Joints of standard single jointed bits are of different lengths for production reasons. There is always a little bit more pressure on one side. It is thus recommended to turn Single jointed bits regularly. This is not necessary with Turnado or single jointed Dynamic RS bits from Sprenger. The joint has been turned forwards by 45°. This special angulation allows an even effect on both tongue edges.
Double jointed bits have shorter joints, which are connected by a middle piece. The pressure caused by the reins is distributed over a larger area of the tongue and directed to the lower jaw. This is different to single jointed bits.
With the double jointed Sprenger Sensogan bits there is no palatal pressure. The reason is the specially adapted and forward angled middle piece.
The variety of double and single jointed bits available on the market as well as the price range is huge. Especially if you have a sensitive horse, it is important to choose a bit that matches to the horse's mouth. Sprenger is a pioneer in the development of bit forms adapted to the anatomy of the horse's mouth. Our knowledge results from scientific research and practical tests by professionals.
Harmony on horse-back starts with a well-fitting bit.
The bit operates as a method of communication between rider and horse.
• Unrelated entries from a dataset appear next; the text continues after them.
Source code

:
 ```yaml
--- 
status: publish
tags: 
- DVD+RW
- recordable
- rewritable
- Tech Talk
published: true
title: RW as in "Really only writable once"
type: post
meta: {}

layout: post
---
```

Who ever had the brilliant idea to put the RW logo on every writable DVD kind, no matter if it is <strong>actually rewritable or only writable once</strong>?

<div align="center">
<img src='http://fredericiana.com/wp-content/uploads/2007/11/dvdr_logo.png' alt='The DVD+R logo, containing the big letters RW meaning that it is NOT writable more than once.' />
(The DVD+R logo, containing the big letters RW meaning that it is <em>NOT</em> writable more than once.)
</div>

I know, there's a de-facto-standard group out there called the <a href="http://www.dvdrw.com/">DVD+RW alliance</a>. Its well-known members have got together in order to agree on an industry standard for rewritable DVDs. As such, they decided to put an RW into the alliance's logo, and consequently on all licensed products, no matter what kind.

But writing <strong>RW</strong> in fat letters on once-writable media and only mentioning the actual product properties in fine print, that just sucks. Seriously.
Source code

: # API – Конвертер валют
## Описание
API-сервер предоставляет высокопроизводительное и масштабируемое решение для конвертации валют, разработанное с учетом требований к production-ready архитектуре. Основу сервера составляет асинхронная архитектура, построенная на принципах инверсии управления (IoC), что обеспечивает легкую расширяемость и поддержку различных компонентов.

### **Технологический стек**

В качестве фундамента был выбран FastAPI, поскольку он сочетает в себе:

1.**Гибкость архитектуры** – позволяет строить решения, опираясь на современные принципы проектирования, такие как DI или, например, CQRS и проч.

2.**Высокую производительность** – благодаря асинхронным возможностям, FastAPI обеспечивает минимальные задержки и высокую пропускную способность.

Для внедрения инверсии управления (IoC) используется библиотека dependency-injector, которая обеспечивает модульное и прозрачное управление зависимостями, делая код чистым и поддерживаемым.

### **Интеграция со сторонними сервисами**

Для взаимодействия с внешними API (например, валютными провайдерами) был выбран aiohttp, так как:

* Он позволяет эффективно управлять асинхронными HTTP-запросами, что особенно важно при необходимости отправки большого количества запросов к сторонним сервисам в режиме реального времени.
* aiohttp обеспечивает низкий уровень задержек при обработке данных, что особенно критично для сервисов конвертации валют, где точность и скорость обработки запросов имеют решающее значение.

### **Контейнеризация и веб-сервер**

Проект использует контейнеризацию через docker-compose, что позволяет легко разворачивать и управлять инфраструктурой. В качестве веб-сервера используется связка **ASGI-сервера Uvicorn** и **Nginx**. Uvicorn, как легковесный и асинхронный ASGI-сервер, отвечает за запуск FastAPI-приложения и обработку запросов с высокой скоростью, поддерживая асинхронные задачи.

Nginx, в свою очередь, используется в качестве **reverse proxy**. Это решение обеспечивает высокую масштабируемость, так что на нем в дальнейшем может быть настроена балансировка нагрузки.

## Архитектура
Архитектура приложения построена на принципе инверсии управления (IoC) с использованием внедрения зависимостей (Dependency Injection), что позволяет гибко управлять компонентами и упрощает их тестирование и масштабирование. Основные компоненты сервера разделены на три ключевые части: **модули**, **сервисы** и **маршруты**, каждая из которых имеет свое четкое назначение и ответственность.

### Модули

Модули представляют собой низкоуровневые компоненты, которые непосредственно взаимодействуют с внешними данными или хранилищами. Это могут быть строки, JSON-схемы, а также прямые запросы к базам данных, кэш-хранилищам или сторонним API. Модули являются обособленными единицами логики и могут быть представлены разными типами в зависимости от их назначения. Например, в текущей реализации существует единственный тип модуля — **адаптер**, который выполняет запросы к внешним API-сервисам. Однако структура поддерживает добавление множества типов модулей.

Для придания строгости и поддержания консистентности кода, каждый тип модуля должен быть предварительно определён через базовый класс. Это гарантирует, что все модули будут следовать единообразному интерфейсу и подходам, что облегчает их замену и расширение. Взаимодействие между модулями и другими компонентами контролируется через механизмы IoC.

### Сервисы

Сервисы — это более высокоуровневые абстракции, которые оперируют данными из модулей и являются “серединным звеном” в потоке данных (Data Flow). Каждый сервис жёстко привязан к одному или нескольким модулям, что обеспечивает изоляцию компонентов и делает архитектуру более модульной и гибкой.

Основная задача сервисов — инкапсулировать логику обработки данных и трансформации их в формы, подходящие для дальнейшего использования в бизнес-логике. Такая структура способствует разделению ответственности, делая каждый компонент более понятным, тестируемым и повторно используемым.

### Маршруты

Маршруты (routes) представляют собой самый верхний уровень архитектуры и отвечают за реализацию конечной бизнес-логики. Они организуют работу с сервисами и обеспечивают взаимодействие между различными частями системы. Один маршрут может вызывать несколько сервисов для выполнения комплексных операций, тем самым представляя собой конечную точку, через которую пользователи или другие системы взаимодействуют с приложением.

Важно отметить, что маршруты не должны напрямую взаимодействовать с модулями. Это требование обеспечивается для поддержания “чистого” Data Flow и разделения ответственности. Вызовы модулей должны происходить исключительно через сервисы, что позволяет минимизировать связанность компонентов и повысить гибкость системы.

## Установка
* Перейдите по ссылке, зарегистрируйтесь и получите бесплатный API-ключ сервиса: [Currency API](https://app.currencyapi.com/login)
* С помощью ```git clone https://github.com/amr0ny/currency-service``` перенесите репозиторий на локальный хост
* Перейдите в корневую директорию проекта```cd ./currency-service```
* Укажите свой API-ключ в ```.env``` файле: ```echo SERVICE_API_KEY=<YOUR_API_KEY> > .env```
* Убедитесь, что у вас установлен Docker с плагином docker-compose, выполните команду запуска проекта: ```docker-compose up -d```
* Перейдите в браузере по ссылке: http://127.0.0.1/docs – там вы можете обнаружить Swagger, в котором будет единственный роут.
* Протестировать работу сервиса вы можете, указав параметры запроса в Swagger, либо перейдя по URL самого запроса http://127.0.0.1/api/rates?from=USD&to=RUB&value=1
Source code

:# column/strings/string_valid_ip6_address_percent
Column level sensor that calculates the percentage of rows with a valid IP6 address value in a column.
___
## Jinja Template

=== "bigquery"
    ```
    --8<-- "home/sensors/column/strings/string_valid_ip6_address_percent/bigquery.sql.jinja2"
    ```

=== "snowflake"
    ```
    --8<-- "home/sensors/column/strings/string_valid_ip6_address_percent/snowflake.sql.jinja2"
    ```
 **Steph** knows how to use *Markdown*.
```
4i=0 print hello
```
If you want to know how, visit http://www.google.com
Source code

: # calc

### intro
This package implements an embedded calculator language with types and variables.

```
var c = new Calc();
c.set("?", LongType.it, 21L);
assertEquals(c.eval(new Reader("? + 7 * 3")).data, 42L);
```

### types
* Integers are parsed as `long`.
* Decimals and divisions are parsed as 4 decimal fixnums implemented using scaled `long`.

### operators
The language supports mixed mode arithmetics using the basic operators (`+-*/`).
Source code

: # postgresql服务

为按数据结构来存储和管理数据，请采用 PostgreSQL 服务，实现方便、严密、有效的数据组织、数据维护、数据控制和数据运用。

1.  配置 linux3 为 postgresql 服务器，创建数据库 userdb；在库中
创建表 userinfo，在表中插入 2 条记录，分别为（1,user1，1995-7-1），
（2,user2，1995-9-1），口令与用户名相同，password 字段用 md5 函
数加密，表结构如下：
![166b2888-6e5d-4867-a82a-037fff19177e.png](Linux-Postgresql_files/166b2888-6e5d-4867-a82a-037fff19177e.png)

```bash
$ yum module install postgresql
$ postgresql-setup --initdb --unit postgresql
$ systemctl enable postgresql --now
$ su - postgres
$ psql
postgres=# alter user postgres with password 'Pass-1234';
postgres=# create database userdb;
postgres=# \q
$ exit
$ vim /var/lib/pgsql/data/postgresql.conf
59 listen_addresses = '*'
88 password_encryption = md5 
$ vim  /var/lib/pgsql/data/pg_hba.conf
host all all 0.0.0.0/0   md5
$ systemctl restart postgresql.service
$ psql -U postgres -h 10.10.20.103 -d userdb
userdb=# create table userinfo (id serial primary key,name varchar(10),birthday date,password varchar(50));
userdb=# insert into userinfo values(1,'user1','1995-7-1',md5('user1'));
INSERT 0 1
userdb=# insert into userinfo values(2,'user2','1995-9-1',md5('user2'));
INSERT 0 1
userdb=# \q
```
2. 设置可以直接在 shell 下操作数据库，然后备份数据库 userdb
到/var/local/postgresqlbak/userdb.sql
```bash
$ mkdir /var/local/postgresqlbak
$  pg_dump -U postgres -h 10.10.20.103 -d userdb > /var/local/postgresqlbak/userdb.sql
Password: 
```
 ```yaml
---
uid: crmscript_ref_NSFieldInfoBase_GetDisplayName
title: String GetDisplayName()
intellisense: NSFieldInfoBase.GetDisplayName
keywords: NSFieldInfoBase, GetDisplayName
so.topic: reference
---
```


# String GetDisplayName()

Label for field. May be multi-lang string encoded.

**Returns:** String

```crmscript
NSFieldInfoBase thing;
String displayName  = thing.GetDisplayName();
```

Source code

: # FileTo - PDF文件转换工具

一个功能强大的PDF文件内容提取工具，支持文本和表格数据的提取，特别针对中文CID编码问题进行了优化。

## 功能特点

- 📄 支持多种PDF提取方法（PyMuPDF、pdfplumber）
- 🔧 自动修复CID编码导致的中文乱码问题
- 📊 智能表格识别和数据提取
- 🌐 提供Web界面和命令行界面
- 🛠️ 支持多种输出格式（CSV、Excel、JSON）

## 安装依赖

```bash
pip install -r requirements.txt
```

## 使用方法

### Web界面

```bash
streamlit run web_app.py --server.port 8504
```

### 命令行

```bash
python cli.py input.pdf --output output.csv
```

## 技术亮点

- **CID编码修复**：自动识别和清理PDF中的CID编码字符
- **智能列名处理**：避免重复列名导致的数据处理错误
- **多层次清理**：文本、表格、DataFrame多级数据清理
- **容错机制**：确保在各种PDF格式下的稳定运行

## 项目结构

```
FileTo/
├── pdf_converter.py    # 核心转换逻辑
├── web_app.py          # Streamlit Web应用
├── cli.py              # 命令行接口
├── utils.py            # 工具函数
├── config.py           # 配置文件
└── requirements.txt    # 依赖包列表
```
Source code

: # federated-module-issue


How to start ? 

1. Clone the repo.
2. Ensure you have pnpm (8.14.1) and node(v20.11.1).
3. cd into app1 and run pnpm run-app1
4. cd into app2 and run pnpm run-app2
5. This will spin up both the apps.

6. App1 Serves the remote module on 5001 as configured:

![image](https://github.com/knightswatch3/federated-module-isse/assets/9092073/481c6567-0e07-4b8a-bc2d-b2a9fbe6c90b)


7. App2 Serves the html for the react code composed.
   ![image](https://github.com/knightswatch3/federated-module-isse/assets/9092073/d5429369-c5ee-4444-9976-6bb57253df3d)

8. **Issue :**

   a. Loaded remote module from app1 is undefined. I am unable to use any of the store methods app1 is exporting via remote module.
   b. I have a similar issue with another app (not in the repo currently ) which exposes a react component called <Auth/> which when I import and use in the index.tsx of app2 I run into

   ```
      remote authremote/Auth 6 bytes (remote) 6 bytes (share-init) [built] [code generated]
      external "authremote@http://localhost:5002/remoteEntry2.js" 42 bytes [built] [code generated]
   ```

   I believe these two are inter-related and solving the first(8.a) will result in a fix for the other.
It directs the riders rein aids straight to the horse’s mouth. As the mouth is one of the most sensitive parts of the horse’s body it is important to
treat it very carefully. A bit should be adapted to the individual shape of a horse’s mouth and should neither be uncomfortable nor awkward for the horse in any way.
Choosing the right bit allows effective communication through the reins between rider and horse – a basic requirement for correct riding.